Task description: Reading through the lines below, count those that include the string "randomised"; the answer is that number and nothing else.

[Collected data entries]
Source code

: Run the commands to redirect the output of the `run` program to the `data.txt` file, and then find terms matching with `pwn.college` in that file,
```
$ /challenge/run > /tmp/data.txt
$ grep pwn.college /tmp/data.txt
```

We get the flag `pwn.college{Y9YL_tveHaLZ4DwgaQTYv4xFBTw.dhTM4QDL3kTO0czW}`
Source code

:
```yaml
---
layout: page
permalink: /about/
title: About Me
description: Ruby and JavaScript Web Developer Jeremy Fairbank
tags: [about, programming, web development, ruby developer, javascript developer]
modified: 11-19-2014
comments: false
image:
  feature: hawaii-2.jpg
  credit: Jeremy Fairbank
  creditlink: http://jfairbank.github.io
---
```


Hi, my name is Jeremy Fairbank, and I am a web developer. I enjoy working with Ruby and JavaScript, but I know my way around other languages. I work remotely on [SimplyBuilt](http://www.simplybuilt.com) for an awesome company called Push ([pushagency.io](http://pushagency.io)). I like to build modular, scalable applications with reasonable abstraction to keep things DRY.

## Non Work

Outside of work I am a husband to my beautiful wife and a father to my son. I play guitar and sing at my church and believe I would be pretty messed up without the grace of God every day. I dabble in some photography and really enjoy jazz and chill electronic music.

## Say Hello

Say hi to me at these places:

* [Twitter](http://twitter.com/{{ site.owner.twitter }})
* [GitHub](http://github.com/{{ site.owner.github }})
--
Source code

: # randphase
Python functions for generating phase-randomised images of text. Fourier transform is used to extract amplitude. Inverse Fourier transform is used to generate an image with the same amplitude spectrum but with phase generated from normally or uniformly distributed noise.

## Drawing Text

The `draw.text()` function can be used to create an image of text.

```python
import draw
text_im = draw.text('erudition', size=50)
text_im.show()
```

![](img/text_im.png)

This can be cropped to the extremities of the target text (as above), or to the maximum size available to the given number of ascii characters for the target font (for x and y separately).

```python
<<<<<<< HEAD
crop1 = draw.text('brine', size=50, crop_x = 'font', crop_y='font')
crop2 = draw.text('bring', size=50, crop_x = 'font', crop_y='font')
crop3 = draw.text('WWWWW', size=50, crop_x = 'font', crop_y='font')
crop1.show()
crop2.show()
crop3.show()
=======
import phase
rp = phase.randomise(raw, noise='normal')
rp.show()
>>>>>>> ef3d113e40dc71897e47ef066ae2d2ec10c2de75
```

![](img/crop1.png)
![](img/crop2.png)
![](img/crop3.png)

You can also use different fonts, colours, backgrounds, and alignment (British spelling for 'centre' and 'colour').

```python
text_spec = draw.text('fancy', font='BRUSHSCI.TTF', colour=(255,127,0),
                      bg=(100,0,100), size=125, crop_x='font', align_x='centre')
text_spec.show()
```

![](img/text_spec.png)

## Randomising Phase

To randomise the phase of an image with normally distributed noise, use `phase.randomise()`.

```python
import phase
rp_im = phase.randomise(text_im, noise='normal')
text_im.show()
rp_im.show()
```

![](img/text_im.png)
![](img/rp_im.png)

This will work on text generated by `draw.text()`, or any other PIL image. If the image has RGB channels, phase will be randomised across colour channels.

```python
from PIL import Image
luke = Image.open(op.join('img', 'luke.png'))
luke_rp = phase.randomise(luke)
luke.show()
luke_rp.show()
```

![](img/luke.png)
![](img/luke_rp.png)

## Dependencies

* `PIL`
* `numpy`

Completed task: 2